### Recorded data:
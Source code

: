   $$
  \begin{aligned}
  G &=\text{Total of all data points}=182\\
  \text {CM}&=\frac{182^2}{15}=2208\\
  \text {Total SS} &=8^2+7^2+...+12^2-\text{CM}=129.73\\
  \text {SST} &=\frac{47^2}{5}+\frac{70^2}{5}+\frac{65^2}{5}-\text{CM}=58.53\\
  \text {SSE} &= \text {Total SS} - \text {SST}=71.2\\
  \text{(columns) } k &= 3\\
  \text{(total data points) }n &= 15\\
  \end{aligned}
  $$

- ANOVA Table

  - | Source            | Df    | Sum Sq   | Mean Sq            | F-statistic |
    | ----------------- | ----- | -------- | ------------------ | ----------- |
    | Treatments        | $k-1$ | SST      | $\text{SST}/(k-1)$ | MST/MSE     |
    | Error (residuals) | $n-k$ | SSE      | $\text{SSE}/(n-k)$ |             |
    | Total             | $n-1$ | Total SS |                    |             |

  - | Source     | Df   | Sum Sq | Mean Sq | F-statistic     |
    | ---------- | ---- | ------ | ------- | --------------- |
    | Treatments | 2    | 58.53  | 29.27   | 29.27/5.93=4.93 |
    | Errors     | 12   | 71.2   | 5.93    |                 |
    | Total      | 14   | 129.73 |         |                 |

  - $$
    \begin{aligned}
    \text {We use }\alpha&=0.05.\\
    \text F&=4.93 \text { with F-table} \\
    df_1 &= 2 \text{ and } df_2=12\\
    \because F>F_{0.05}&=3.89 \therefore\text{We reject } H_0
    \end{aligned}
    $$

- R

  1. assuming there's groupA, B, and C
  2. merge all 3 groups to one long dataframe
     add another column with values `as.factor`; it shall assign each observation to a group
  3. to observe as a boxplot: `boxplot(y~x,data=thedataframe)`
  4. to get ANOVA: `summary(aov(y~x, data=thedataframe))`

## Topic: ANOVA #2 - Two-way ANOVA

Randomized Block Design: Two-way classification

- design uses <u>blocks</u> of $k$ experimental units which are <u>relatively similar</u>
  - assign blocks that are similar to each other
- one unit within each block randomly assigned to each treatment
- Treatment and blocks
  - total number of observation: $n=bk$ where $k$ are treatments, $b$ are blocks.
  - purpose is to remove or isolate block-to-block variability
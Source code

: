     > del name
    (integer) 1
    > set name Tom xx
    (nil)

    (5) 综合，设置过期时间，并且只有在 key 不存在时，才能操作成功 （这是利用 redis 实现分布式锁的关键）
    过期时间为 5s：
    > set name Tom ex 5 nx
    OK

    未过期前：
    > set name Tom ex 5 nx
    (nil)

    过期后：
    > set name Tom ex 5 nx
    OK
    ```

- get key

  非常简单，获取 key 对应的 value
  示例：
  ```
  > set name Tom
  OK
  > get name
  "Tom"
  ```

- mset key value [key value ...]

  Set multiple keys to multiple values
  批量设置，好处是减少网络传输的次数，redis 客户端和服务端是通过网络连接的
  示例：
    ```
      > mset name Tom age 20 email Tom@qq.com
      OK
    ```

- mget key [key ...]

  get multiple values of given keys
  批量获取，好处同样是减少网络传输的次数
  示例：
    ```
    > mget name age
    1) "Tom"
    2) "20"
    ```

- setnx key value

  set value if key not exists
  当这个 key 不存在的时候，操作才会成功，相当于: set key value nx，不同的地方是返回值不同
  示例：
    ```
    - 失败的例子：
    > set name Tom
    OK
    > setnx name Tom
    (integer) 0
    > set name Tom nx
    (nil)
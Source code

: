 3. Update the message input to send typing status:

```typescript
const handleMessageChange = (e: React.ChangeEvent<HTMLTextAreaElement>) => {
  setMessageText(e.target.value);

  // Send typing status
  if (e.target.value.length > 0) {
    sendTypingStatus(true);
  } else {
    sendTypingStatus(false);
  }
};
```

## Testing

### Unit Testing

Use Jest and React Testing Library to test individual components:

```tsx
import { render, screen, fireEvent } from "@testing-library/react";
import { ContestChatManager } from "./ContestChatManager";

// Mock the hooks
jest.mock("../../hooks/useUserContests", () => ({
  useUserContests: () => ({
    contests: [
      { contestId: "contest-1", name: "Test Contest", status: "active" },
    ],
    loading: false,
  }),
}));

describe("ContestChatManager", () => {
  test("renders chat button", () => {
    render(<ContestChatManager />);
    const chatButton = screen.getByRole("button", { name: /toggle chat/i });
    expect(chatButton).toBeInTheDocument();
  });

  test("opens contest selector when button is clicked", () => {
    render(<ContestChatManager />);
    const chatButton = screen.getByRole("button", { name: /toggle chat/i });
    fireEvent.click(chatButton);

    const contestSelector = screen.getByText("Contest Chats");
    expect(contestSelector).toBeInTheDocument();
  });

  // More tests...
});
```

### Work required:
Nothing beyond the lines from the start of the entries through the line with "Error (residuals) |" should appear. Repeat those lines exactly, both ends included.

### Completed exercise:
Source code

:   $$
  \begin{aligned}
  G &=\text{Total of all data points}=182\\
  \text {CM}&=\frac{182^2}{15}=2208\\
  \text {Total SS} &=8^2+7^2+...+12^2-\text{CM}=129.73\\
  \text {SST} &=\frac{47^2}{5}+\frac{70^2}{5}+\frac{65^2}{5}-\text{CM}=58.53\\
  \text {SSE} &= \text {Total SS} - \text {SST}=71.2\\
  \text{(columns) } k &= 3\\
  \text{(total data points) }n &= 15\\
  \end{aligned}
  $$

- ANOVA Table

  - | Source            | Df    | Sum Sq   | Mean Sq            | F-statistic |
    | ----------------- | ----- | -------- | ------------------ | ----------- |
    | Treatments        | $k-1$ | SST      | $\text{SST}/(k-1)$ | MST/MSE     |
    | Error (residuals) | $n-k$ | SSE      | $\text{SSE}/(n-k)$ |             |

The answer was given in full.